:: DIRECTIONS FOR THIS TASK ::
Write out the records that appear below, verbatim and complete, but without pictures.

GIVEN RECORDS below:

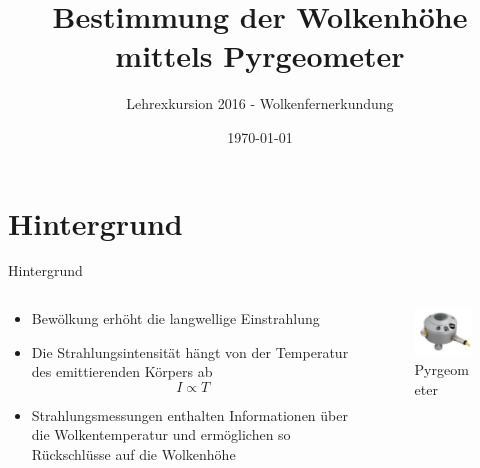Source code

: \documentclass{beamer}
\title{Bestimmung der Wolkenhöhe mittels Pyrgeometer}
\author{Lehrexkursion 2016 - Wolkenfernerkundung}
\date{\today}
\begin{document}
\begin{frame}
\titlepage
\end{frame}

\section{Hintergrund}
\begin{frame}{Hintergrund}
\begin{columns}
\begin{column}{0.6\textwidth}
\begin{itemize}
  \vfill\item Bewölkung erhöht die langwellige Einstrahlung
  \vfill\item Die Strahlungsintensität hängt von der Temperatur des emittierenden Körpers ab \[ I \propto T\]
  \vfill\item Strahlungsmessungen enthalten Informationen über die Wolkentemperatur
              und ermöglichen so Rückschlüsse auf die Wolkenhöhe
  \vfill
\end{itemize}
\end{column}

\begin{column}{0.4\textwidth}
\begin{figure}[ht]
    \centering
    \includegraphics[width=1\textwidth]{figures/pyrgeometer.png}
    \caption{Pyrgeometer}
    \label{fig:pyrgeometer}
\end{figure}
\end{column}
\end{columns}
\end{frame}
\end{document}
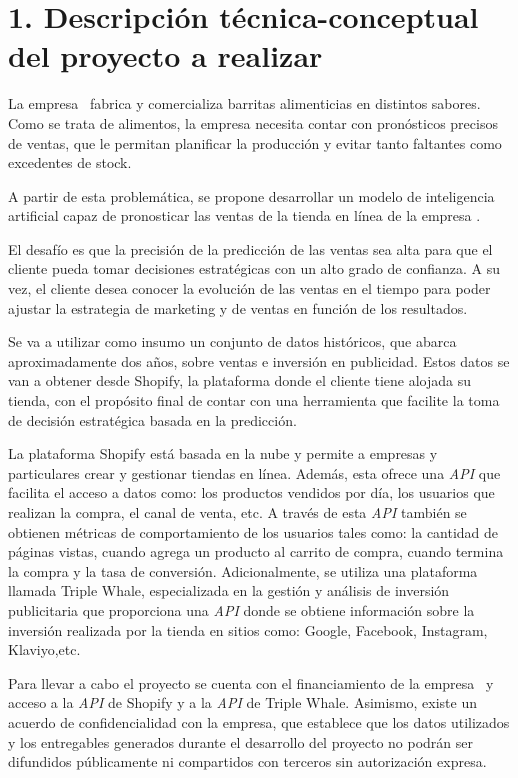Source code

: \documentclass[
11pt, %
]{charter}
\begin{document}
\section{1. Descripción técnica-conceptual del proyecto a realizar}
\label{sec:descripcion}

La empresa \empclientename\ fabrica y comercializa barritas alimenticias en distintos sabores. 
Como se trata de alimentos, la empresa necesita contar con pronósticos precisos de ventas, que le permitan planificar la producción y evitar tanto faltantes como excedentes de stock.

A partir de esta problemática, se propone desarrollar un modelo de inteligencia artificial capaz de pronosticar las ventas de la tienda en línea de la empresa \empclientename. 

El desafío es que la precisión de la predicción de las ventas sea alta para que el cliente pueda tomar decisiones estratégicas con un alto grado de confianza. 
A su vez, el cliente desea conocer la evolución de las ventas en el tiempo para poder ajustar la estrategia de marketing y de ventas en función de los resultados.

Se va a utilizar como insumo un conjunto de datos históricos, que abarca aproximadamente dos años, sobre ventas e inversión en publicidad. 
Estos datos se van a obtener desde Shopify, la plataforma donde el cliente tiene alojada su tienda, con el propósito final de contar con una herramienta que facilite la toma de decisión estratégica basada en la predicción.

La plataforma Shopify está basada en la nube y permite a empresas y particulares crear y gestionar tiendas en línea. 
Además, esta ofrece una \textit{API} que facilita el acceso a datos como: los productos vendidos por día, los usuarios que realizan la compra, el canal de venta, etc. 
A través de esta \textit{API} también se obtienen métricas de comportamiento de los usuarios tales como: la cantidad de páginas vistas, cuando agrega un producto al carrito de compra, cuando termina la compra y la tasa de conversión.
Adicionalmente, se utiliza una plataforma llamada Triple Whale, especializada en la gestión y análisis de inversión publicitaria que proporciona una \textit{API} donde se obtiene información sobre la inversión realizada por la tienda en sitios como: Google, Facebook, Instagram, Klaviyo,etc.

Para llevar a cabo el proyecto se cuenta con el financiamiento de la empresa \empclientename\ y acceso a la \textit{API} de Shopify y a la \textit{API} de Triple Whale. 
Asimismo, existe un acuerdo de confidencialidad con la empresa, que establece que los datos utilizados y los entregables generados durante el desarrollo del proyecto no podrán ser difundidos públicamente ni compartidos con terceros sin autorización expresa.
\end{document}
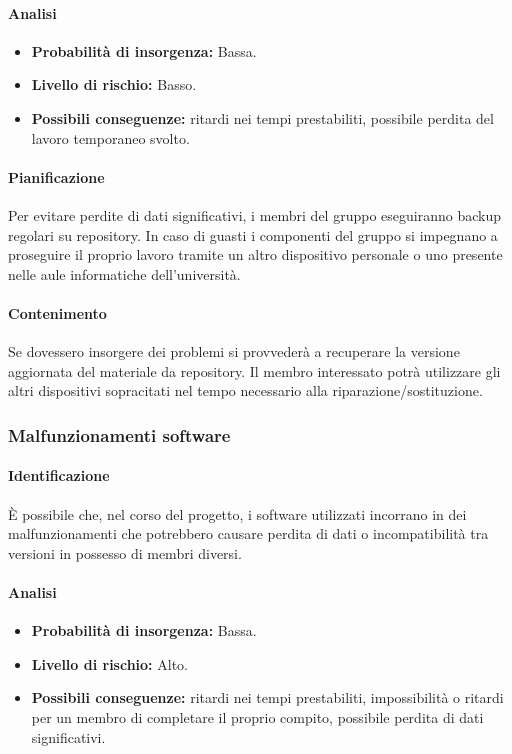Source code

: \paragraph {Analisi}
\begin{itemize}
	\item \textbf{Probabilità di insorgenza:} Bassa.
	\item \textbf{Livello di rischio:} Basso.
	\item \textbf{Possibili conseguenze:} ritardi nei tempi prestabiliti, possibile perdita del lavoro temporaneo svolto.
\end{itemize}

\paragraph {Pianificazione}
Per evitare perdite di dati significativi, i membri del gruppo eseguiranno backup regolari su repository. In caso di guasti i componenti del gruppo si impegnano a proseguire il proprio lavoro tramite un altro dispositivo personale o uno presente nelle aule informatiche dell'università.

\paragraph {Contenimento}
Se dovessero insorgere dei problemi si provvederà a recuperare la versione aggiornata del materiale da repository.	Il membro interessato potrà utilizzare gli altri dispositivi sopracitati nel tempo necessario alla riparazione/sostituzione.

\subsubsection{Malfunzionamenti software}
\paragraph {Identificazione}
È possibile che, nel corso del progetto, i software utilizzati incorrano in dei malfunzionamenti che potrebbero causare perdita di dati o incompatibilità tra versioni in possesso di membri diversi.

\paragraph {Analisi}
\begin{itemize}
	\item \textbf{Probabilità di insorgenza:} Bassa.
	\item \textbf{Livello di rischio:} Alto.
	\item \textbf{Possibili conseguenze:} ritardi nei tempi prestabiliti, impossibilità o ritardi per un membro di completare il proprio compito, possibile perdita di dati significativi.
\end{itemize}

End of GIVEN RECORDS.

:: RESULT ::
Source code

: \documentclass{beamer}
\title{Bestimmung der Wolkenhöhe mittels Pyrgeometer}
\author{Lehrexkursion 2016 - Wolkenfernerkundung}
\date{\today}
\begin{document}
\begin{frame}
\titlepage
\end{frame}

\section{Hintergrund}
\begin{frame}{Hintergrund}
\begin{columns}
\begin{column}{0.6\textwidth}
\begin{itemize}
  \vfill\item Bewölkung erhöht die langwellige Einstrahlung
  \vfill\item Die Strahlungsintensität hängt von der Temperatur des emittierenden Körpers ab \[ I \propto T\]
  \vfill\item Strahlungsmessungen enthalten Informationen über die Wolkentemperatur
              und ermöglichen so Rückschlüsse auf die Wolkenhöhe
  \vfill
\end{itemize}
\end{column}

\begin{column}{0.4\textwidth}
\begin{figure}[ht]
    \centering
    \includegraphics[width=1\textwidth]{figures/pyrgeometer.png}
    \caption{Pyrgeometer}
    \label{fig:pyrgeometer}
\end{figure}
\end{column}
\end{columns}
\end{frame}
\end{document}
Source code

: \documentclass[
11pt, %
]{charter}
\begin{document}
\section{1. Descripción técnica-conceptual del proyecto a realizar}
\label{sec:descripcion}

La empresa \empclientename\ fabrica y comercializa barritas alimenticias en distintos sabores. 
Como se trata de alimentos, la empresa necesita contar con pronósticos precisos de ventas, que le permitan planificar la producción y evitar tanto faltantes como excedentes de stock.

A partir de esta problemática, se propone desarrollar un modelo de inteligencia artificial capaz de pronosticar las ventas de la tienda en línea de la empresa \empclientename. 

El desafío es que la precisión de la predicción de las ventas sea alta para que el cliente pueda tomar decisiones estratégicas con un alto grado de confianza. 
A su vez, el cliente desea conocer la evolución de las ventas en el tiempo para poder ajustar la estrategia de marketing y de ventas en función de los resultados.

Se va a utilizar como insumo un conjunto de datos históricos, que abarca aproximadamente dos años, sobre ventas e inversión en publicidad. 
Estos datos se van a obtener desde Shopify, la plataforma donde el cliente tiene alojada su tienda, con el propósito final de contar con una herramienta que facilite la toma de decisión estratégica basada en la predicción.

La plataforma Shopify está basada en la nube y permite a empresas y particulares crear y gestionar tiendas en línea. 
Además, esta ofrece una \textit{API} que facilita el acceso a datos como: los productos vendidos por día, los usuarios que realizan la compra, el canal de venta, etc. 
A través de esta \textit{API} también se obtienen métricas de comportamiento de los usuarios tales como: la cantidad de páginas vistas, cuando agrega un producto al carrito de compra, cuando termina la compra y la tasa de conversión.
Adicionalmente, se utiliza una plataforma llamada Triple Whale, especializada en la gestión y análisis de inversión publicitaria que proporciona una \textit{API} donde se obtiene información sobre la inversión realizada por la tienda en sitios como: Google, Facebook, Instagram, Klaviyo,etc.

Para llevar a cabo el proyecto se cuenta con el financiamiento de la empresa \empclientename\ y acceso a la \textit{API} de Shopify y a la \textit{API} de Triple Whale. 
Asimismo, existe un acuerdo de confidencialidad con la empresa, que establece que los datos utilizados y los entregables generados durante el desarrollo del proyecto no podrán ser difundidos públicamente ni compartidos con terceros sin autorización expresa.
\end{document}
Source code

: \paragraph {Analisi}
\begin{itemize}
	\item \textbf{Probabilità di insorgenza:} Bassa.
	\item \textbf{Livello di rischio:} Basso.
	\item \textbf{Possibili conseguenze:} ritardi nei tempi prestabiliti, possibile perdita del lavoro temporaneo svolto.
\end{itemize}

\paragraph {Pianificazione}
Per evitare perdite di dati significativi, i membri del gruppo eseguiranno backup regolari su repository. In caso di guasti i componenti del gruppo si impegnano a proseguire il proprio lavoro tramite un altro dispositivo personale o uno presente nelle aule informatiche dell'università.

\paragraph {Contenimento}
Se dovessero insorgere dei problemi si provvederà a recuperare la versione aggiornata del materiale da repository.	Il membro interessato potrà utilizzare gli altri dispositivi sopracitati nel tempo necessario alla riparazione/sostituzione.

\subsubsection{Malfunzionamenti software}
\paragraph {Identificazione}
È possibile che, nel corso del progetto, i software utilizzati incorrano in dei malfunzionamenti che potrebbero causare perdita di dati o incompatibilità tra versioni in possesso di membri diversi.

\paragraph {Analisi}
\begin{itemize}
	\item \textbf{Probabilità di insorgenza:} Bassa.
	\item \textbf{Livello di rischio:} Alto.
	\item \textbf{Possibili conseguenze:} ritardi nei tempi prestabiliti, impossibilità o ritardi per un membro di completare il proprio compito, possibile perdita di dati significativi.
\end{itemize}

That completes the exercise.